Sticking to the topic of external Python tools that can help code quality - *linters* are tools that can spot errors before they come up when you run the code by continuously examining your syntax. Some can also tell you about general code quality advice such as unused imports, code that should be refactored etc. The main player here by a mile is `pylint`, although some use `flake8` or `pyflakes`. You have likely seen linting in action already when using Colab - if you have a red line under your code that's the linting in action. You can also use it as a command line tool as we did with our formatters to give a more detailed breakdown of your code.
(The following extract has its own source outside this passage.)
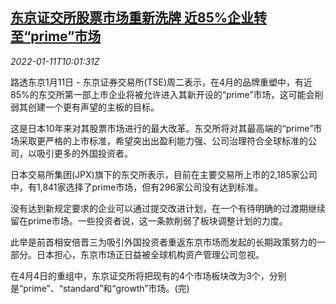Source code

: <!--1641897062000-->
[东京证交所股票市场重新洗牌 近85%企业转至“prime”市场](https://cn.reuters.com/article/tse-prime-shift-0111-tues-idCNKBS2JL0UE)
------

<div><i>2022-01-11T10:01:31Z</i></div><p>路透东京1月11日 - 东京证券交易所(TSE)周二表示，在4月的品牌重塑中，有近85%的东交所第一部上市企业将被允许进入其新开设的“prime”市场，这可能会削弱其创建一个更有声望的主板的目标。</p><p>这是日本10年来对其股票市场进行的最大改革。东交所将对其最高端的“prime”市场采取更严格的上市标准，希望突出出盈利能力强、公司治理符合全球标准的公司，以吸引更多的外国投资者。</p><p>日本交易所集团(JPX)旗下的东交所表示，目前在主要交易所上市的2,185家公司中，有1,841家选择了prime市场，但有296家公司没有达到标准。 </p><p>没有达到新规定要求的企业可以通过提交改进计划，在一个有待明确的过渡期继续留在prime市场。一些投资者说，这一条款削弱了板块调整计划的力度。</p><p>此举是前首相安倍晋三为吸引外国投资者重返东京市场而发起的长期政策努力的一部分。日本担心，东京市场正日益被全球机构资产管理公司忽视。</p><p>在4月4日的重组中，东京证交所将把现有的4个市场板块改为3个，分别是“prime”、“standard”和“growth”市场。(完)</p>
Returning to Python's built in code quality efforts, there's been a big push recently in taking dynamically typed languages (like Python and Javascript) and adding the functionality to annotate types for varibles (as with Python), or statically enforce typing (with TypeScript for Javascript). While type hints in Python won't cause an error if the wrong type is given to a variable, other tools like linters will pick them up; this is *excellent* for seeing errors before they happen. If a function either returns a `str` or `None`, and the function that result is passed to can only handle `str`s, we have a problem and instantly know we need to handle 2 cases - otherwise we might have a difficult obtuse bug to fix!
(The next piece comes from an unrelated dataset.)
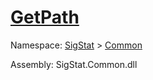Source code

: # [GetPath](./IOExtensions-100663399.md)

Namespace: [SigStat]() > [Common](./../README.md)

Assembly: SigStat.Common.dll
Type hinting takes multiple forms, so let's look at a big block of code with type hints included:

In [3]:
# Typing library comes with additional good stuff
import typing as tp

# Annotate a variable with it's type (implying it shouldn't change)
my_num: int = 15

# Annotate a list with what variable types it can have in
my_list: tp.List[tp.Union[str, bool]] = ["hello", 1, 2, 3]

# Annotate a fuction with typed arguments, return
def my_function(number: int) -> bool:
    print("The number is:", number)
    return True

It's always a good idea to put these type hints in - at worst they are a bit annoying but at best they can spot errors before they happen. Static analysis tools like `mypy` can analyse your code and make sure all the typing makes sense - this can be particularly annoying but it keeps your code safer and more predictable!
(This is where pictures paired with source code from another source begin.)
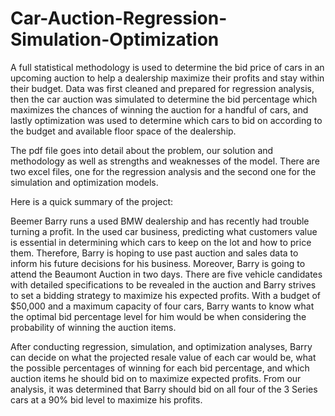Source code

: # Car-Auction-Regression-Simulation-Optimization
A full statistical methodology is used to determine the bid price of cars in an upcoming auction to help a dealership maximize their profits and stay within their budget. Data was first cleaned and prepared for regression analysis, then the car auction was simulated to determine the bid percentage which maximizes the chances of winning the auction for a handful of cars, and lastly optimization was used to determine which cars to bid on according to the budget and available floor space of the dealership.  

The pdf file goes into detail about the problem, our solution and methodology as well as strengths and weaknesses of the model.
There are two excel files, one for the regression analysis and the second one for the simulation and optimization models.

Here is a quick summary of the project:

Beemer Barry runs a used BMW dealership and has recently had trouble turning a profit. In the used car business, predicting what customers value is essential in determining which cars to keep on the lot and how to price them. Therefore, Barry is hoping to use past auction and sales data to inform his future decisions for his business. Moreover, Barry is going to attend the Beaumont Auction in two days. There are five vehicle candidates with detailed specifications to be revealed in the auction and Barry strives to set a bidding strategy to maximize his expected profits. With a budget of $50,000 and a maximum capacity of four cars, Barry wants to know what the optimal bid percentage level for him would be when considering the probability of winning the auction items.

After conducting regression, simulation, and optimization analyses, Barry can decide on what the projected resale value of each car would be, what the possible percentages of winning for each bid percentage, and which auction items he should bid on to maximize expected profits. From our analysis, it was determined that Barry should bid on all four of the 3 Series cars at a 90% bid level to maximize his profits.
Finally on code quality, perhaps the most contentious area of coding is documenting your code so it's more interpretable by others. Python notebooks lend themselves to this really easily - in notes like these I type paragraphs of text explaining what the code is doing at each step. However you might not want to format your code in this way, and in the case of normal `.py` files you might not be able to; so it's standard to document what your code does in the code itself

Documentation standards and expectations are extremely variable - some programmers will insist that good code should speak for itself and documentation is only needed in cases where bad code is present. Others will insist that there is no such thing as overdocumenting your code. I would push that every function, class and file should have a docstring (as below) after the definition explaining the purpose of the function/class/file - often this exercise alone can make you think about *why* you are making something a function and if it needs to be broken up. I'd also add spot comment (with `#`s) on particularly obtuse lines of code where a clearer way is not possible:

In [None]:
"""
    This is a multiline docstring - I'd put one of these at the top of each file if using a .py filetype.
"""

def my_cool_new_add_function(a: int, b: int) -> int:
    """Adds two integers together.

    Arguments:

        a (int): First integer to be added

        b (int): Second integer to be added

    Returns:

        int: The sum of a and b

    """
    return a + b

Obviously the above is a silly example, but in cases where you are working with complex function and data, it can be helpful to give more complex to what you are working with beyond a function name!

There are tools for enforcing documentation in your code - to keep you or your collegues honest. `pydocstyle` is the top one for this, allowing you to use some popular documentation styles and removing some rules if you feel they are not neccesary.

## Errors and Warnings

Still on the subject of helping yourself out - but more to do with actual code we can right; the idea of writing your own errors.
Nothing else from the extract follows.